Disclaimer: I own nothing.

I wrote this a few years back (2009 if I recall correctly), just found it whilst scrolling through my old docs and thought what the heck, why not share. It was for a contest on Mibba. It is a crossover between Harry Potter and Twilight (I liked it before the hype, now though, I feel ashamed for having liked it at all).

Feel free to tell me if you like it, hate it, whathaveyou. :)


I love how all I have to do is meet his piercing gaze. The second our eyes meet, it's as if all is revealed. I would know his secret and he would know mine; in reality, that will never happen. He cannot know the truth.

I hate that I cannot tell him my deepest secret. The darkness that surrounds who I am; he knows I was conceived out of love. A monster created out of love—was this how Frankenstein felt? I can wreak havoc and destroy life.

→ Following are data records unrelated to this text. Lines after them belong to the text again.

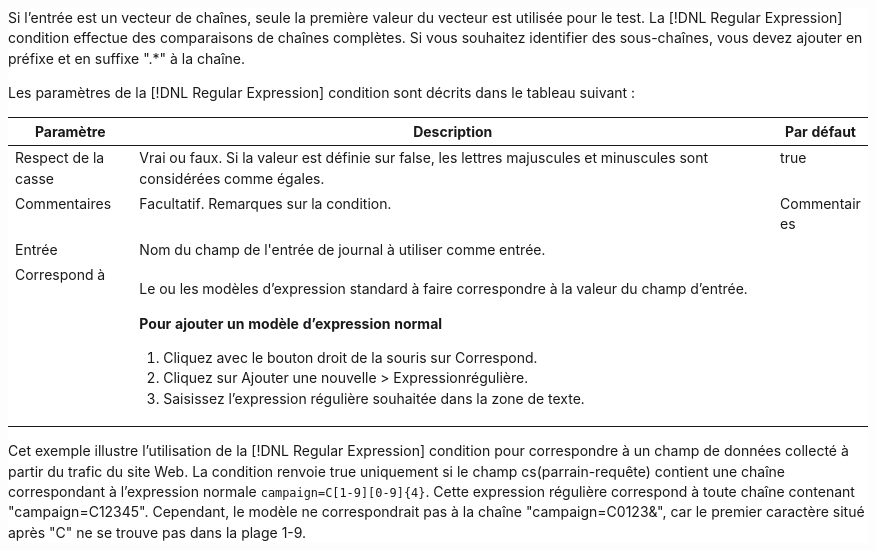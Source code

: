 Si l’entrée est un vecteur de chaînes, seule la première valeur du vecteur est utilisée pour le test. La [!DNL Regular Expression] condition effectue des comparaisons de chaînes complètes. Si vous souhaitez identifier des sous-chaînes, vous devez ajouter en préfixe et en suffixe &quot;.*&quot; à la chaîne.

Les paramètres de la [!DNL Regular Expression] condition sont décrits dans le tableau suivant :

<table id="table_0BF5F89F87C9493B8DABA97620074FAD"> 
 <thead> 
  <tr> 
   <th colname="col1" class="entry"> Paramètre </th> 
   <th colname="col2" class="entry"> Description </th> 
   <th colname="col3" class="entry"> Par défaut </th> 
  </tr> 
 </thead>
 <tbody> 
  <tr> 
   <td colname="col1"> Respect de la casse </td> 
   <td colname="col2"> Vrai ou faux. Si la valeur est définie sur false, les lettres majuscules et minuscules sont considérées comme égales. </td> 
   <td colname="col3"> true </td> 
  </tr> 
  <tr> 
   <td colname="col1"> Commentaires </td> 
   <td colname="col2"> Facultatif. Remarques sur la condition. </td> 
   <td colname="col3"> Commentaires </td> 
  </tr> 
  <tr> 
   <td colname="col1"> Entrée </td> 
   <td colname="col2"> Nom du champ de l'entrée de journal à utiliser comme entrée. </td> 
   <td colname="col3"> </td> 
  </tr> 
  <tr> 
   <td colname="col1"> Correspond à </td> 
   <td colname="col2"> <p>Le ou les modèles d’expression standard à faire correspondre à la valeur du champ d’entrée. </p> <p> <b> Pour ajouter un modèle d’expression normal</b> 
     <ol id="ol_6D6467FF74334DEA8E8625C3B155D11D"> 
      <li id="li_9E13A63558FF44749C2E49BD50B7F770">Cliquez avec le bouton droit de la souris sur <span class="uicontrol"> Correspond</span>. </li> 
      <li id="li_195A2F3B6B9442F5B1DACDE0FC96CE5C">Cliquez sur <span class="uicontrol"> Ajouter une nouvelle</span> &gt; <span class="uicontrol"> Expression</span>régulière. </li> 
      <li id="li_225E98F8EF39426A9483B86EA2CFE6DF">Saisissez l’expression régulière souhaitée dans la zone de texte. </li> 
     </ol> </p> </td> 
   <td colname="col3"> </td> 
  </tr> 
 </tbody> 
</table>

Cet exemple illustre l’utilisation de la [!DNL Regular Expression] condition pour correspondre à un champ de données collecté à partir du trafic du site Web. La condition renvoie true uniquement si le champ cs(parrain-requête) contient une chaîne correspondant à l’expression normale `campaign=C[1-9][0-9]{4}`. Cette expression régulière correspond à toute chaîne contenant &quot;campaign=C12345&quot;. Cependant, le modèle ne correspondrait pas à la chaîne &quot;campaign=C0123&amp;&quot;, car le premier caractère situé après &quot;C&quot; ne se trouve pas dans la plage 1-9.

I love how the smallest touch sets my heart on fire, and to do such a thing is an amazing feat. I feel warmth I'll never know linger in the spots his hands touch. He never flinches or questions why my skin feels the way it does—not once.

I hate that I don't know what he's hiding from me. Even my father can't get through the barrier he holds over his mind. He's not like my family; it doesn't make sense to us. Alice says she knows his secret but it's not hers to tell, she even hides that from my father.

I love hearing his laugh. It of course has rare appearances, but when it is present, I cherish it. His laughter melts my cold exterior; it melts me to the very core of my being. It's almost enough to cause my heart to skip a beat.

I hate that I cannot dream of him. I cannot awake the next morning, in the illuminating sunlight as it dances across my face, remnants of a dream dancing through my mind. He being the one to keep me company in that vast land of dreams.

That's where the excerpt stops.